With her daughter to care for and her abuela to help support, high school senior Emoni Santiago has to make the tough decisions, and do what must be done. The one place she can let her responsibilities go is in the kitchen, where she adds a little something magical to everything she cooks, turning her food into straight-up goodness. Still, she knows she doesn’t have enough time for her school’s new culinary arts class, doesn’t have the money for the class’s trip to Spain — and shouldn’t still be dreaming of someday working in a real kitchen. But even with all the rules she has for her life — and all the rules everyone expects her to play by — once Emoni starts cooking, her only real choice is to let her talent break free.

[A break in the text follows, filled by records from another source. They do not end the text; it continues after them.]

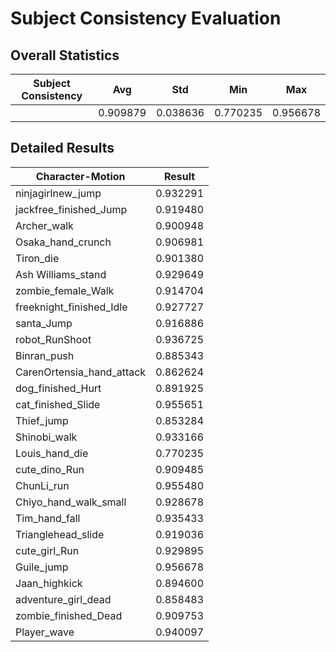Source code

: # Subject Consistency Evaluation

## Overall Statistics

| Subject Consistency | Avg         | Std         | Min         | Max         |
|---------------------|-------------|-------------|-------------|-------------|
|                     | 0.909879    | 0.038636    | 0.770235    | 0.956678    |

## Detailed Results

| Character-Motion                 | Result        |
|----------------------------------|---------------|
| ninjagirlnew_jump                | 0.932291    |
| jackfree_finished_Jump           | 0.919480    |
| Archer_walk                      | 0.900948    |
| Osaka_hand_crunch                | 0.906981    |
| Tiron_die                        | 0.901380    |
| Ash Williams_stand               | 0.929649    |
| zombie_female_Walk               | 0.914704    |
| freeknight_finished_Idle         | 0.927727    |
| santa_Jump                       | 0.916886    |
| robot_RunShoot                   | 0.936725    |
| Binran_push                      | 0.885343    |
| CarenOrtensia_hand_attack        | 0.862624    |
| dog_finished_Hurt                | 0.891925    |
| cat_finished_Slide               | 0.955651    |
| Thief_jump                       | 0.853284    |
| Shinobi_walk                     | 0.933166    |
| Louis_hand_die                   | 0.770235    |
| cute_dino_Run                    | 0.909485    |
| ChunLi_run                       | 0.955480    |
| Chiyo_hand_walk_small            | 0.928678    |
| Tim_hand_fall                    | 0.935433    |
| Trianglehead_slide               | 0.919036    |
| cute_girl_Run                    | 0.929895    |
| Guile_jump                       | 0.956678    |
| Jaan_highkick                    | 0.894600    |
| adventure_girl_dead              | 0.858483    |
| zombie_finished_Dead             | 0.909753    |
| Player_wave                      | 0.940097    |
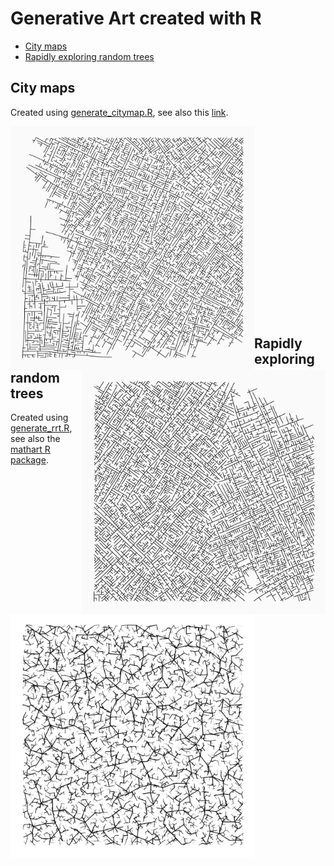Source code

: # Generative Art created with R

* [City maps](#city-maps)
* [Rapidly exploring random trees](#rapidly-exploring-random-trees)

## City maps

Created using [generate_citymap.R](https://github.com/koenderks/Art-Gallery/blob/master/citymaps/generate_citymap.R), see also this [link](https://vitgabrhel.medium.com/getting-started-with-generative-art-in-r-3bc50067d34b).

<img src='https://github.com/koenderks/Art-Gallery/raw/master/city-maps/citymap1.png' width='390' height='390' align='left' margin-left='20' margin-right='20'/>

<img src='https://github.com/koenderks/Art-Gallery/raw/master/city-maps/citymap2.png' width='390' height='390' align='right' margin-left='20' margin-right='20'/>

<br/>
<br/>
<br/>
<br/>
<br/>
<br/>
<br/>
<br/>
<br/>
<br/>
<br/>
<br/>
<br/>
<br/>
<br/>
<br/>
<br/>
<br/>

## Rapidly exploring random trees

Created using [generate_rrt.R](https://github.com/koenderks/Art-Gallery/blob/master/rapidly-exploring-random-trees/generate_rrt.R), see also the [mathart R package](https://github.com/marcusvolz/mathart).

<img src='https://github.com/koenderks/Art-Gallery/raw/master/rapidly-exploring-random-trees/rrt1.png' width='390' height='390' align='left' margin-left='20' margin-right='20'/>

With the Fire on High was soft, enfolding, light as a dusting of snow upon my forehead, the kind of novel that deadens the harshness of the world and takes the sting from any barb. I floated through the story as if set adrift in a lifeboat on a gently rocking sea. Delight sluiced through me, and I tingled with the giddy buoyancy of reading a book that made my heart feel like it had grown too large for the confines of my ribs. No wonder, then, that when I turned the last page, the entire world seemed to be oversaturated, too bright, too sharp, swallowing the slice of light and returning me abruptly to darkness.
Chaima
Given that I recently read a book about abortion, I was particularly interested in this tale featuring a teenage girl who decides to keep her baby and struggles juggling school, work and Babygirl. The contrast between these two situations (terminate a pregnancy and carrying it out) is astounding but it just shows that we all should have the right to choose and in either situation we deserve respect and the freedom to work toward our dreams, however high they may be. A beautifully poetic story.